» DIRECTIONS: Look for "generation" in each line of the records, and copy the lines that have it.

» GIVEN INFORMATION:
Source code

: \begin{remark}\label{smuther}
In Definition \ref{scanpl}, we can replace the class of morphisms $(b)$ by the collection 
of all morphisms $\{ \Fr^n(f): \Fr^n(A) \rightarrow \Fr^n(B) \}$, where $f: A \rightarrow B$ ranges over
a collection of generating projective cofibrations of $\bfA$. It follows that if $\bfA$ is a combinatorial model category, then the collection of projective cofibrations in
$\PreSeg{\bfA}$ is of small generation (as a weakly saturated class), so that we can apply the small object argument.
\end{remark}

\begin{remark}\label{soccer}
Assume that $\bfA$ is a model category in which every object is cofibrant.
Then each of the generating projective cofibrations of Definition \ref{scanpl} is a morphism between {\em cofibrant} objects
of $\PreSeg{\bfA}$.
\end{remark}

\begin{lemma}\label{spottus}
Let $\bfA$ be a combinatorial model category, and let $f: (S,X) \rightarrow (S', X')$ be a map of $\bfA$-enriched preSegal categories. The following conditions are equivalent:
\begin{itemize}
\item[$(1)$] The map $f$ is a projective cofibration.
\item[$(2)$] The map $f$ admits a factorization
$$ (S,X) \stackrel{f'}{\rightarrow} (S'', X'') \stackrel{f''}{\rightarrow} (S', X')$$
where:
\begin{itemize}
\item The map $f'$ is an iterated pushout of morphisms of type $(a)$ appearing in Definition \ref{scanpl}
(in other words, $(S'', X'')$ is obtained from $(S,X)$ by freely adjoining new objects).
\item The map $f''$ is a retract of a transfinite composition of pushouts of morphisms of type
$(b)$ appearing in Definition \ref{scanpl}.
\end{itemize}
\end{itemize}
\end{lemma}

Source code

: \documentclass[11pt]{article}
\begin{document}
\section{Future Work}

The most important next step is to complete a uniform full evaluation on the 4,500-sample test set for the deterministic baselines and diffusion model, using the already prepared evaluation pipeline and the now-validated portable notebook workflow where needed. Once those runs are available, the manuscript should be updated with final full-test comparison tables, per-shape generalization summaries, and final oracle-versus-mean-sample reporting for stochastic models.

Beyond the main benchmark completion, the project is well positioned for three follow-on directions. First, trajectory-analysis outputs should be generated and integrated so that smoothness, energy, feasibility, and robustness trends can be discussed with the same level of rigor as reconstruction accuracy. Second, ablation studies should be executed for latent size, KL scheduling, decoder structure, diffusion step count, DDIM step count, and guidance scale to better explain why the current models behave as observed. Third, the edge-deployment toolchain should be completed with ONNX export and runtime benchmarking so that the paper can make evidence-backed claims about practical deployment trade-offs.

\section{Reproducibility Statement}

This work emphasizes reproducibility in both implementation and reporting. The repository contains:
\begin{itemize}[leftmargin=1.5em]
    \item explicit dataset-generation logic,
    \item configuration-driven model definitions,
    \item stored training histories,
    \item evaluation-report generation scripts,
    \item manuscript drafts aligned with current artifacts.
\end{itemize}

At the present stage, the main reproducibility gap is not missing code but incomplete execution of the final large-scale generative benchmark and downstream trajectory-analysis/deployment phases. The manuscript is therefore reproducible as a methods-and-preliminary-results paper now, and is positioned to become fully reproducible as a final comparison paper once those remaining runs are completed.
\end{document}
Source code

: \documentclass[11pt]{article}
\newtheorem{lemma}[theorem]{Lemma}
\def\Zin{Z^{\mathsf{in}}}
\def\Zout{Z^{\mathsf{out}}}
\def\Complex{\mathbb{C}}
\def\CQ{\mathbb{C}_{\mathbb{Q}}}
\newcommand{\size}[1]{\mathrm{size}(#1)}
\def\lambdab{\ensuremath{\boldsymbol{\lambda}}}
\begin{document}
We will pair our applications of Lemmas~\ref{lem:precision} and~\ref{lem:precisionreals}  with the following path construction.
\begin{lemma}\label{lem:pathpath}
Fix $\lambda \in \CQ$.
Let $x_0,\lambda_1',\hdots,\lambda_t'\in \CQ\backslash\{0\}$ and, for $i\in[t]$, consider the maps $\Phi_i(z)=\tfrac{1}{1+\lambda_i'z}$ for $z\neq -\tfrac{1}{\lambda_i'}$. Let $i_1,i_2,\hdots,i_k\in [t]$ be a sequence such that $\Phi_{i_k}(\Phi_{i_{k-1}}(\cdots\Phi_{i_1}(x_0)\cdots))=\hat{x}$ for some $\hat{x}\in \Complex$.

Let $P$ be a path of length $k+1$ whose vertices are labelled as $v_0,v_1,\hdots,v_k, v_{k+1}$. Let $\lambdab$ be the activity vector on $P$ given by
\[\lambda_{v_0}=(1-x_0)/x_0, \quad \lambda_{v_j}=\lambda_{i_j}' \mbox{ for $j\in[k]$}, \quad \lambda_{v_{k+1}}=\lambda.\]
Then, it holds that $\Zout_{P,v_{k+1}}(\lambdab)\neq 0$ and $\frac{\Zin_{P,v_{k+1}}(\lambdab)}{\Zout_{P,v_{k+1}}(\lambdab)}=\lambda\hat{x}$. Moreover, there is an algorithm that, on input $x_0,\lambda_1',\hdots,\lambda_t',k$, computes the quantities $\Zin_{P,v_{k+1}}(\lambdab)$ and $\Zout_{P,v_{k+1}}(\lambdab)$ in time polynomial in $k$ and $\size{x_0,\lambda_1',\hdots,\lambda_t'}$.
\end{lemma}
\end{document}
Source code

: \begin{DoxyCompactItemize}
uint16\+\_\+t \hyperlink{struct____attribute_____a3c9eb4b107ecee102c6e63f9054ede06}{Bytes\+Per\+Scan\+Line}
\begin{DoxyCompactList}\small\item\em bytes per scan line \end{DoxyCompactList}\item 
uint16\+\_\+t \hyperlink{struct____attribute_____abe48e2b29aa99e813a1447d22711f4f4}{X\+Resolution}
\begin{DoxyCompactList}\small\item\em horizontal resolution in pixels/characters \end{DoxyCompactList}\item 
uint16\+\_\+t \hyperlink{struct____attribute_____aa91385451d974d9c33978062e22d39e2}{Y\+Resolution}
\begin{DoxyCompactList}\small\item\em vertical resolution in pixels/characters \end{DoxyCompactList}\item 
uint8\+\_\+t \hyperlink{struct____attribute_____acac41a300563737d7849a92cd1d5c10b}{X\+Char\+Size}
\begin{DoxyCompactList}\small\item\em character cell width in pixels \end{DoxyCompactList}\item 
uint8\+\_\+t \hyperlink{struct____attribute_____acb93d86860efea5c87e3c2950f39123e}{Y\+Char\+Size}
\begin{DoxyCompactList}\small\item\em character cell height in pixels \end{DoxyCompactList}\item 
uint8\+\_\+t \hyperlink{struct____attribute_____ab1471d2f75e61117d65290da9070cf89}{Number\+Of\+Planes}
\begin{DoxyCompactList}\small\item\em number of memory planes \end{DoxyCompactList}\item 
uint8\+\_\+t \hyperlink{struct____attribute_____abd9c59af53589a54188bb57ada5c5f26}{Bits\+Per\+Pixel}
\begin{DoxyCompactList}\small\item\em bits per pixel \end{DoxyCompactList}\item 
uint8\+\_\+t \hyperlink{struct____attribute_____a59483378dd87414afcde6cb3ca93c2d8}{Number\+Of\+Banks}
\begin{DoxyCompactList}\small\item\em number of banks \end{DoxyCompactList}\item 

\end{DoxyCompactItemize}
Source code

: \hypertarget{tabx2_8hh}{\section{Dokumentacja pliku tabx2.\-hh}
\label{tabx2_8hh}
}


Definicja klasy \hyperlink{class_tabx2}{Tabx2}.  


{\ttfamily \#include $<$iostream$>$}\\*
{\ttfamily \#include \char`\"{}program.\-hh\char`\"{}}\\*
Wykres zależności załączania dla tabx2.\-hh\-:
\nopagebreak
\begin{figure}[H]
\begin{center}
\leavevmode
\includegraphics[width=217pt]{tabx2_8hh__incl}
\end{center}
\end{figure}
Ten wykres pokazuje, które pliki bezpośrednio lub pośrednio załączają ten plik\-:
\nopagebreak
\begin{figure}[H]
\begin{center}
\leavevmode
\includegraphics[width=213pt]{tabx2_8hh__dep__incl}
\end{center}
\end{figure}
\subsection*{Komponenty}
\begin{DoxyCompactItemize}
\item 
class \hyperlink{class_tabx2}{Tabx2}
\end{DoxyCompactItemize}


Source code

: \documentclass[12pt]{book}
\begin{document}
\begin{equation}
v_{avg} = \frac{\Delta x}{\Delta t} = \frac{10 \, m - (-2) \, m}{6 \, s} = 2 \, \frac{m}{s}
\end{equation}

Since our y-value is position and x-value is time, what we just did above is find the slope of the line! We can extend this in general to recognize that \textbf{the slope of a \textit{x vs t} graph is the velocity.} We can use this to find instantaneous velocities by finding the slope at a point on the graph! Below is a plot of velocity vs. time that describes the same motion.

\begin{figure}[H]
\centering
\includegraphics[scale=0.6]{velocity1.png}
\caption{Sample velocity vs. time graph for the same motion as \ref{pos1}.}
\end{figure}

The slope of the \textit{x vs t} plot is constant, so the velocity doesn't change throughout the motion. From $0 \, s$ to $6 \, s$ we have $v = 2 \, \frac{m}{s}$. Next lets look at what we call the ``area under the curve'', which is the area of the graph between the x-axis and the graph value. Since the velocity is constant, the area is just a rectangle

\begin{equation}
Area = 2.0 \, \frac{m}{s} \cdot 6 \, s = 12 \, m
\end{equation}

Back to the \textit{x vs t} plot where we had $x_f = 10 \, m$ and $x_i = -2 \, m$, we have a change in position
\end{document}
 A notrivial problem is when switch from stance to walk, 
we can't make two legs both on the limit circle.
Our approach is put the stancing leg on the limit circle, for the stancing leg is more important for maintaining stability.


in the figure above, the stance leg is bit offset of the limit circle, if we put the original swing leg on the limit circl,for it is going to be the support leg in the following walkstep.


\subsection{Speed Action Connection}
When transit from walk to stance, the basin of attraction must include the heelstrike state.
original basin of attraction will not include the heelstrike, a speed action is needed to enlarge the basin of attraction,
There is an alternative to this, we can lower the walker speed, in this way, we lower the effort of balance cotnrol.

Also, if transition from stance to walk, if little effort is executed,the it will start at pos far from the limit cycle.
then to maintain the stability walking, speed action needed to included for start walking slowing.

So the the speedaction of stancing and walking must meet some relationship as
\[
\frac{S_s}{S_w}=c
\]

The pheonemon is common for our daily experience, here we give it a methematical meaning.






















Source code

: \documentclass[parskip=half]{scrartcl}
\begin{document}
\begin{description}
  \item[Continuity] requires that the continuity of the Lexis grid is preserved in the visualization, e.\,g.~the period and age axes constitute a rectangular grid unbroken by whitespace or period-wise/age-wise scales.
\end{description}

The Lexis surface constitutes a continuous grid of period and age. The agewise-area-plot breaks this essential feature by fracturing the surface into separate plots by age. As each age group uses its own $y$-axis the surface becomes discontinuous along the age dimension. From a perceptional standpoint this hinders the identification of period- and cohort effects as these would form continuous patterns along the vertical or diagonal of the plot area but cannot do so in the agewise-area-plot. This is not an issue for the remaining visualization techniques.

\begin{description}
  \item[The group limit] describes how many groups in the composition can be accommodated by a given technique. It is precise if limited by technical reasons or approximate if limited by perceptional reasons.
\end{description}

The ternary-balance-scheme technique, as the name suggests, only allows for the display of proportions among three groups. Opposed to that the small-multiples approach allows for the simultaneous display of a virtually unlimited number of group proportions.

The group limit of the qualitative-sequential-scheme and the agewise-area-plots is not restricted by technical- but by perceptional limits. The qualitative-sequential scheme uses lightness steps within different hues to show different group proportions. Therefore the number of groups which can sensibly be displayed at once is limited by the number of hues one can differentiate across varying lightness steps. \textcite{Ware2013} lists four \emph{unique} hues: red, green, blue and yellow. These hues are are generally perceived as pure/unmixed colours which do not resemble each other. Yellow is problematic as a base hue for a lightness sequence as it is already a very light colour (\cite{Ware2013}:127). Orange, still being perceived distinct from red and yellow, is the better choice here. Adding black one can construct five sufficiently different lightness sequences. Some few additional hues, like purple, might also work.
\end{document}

» COMPLETED EXERCISE:
$\PreSeg{\bfA}$ is of small generation (as a weakly saturated class), so that we can apply the small object argument.
    \item explicit dataset-generation logic,
    \item evaluation-report generation scripts,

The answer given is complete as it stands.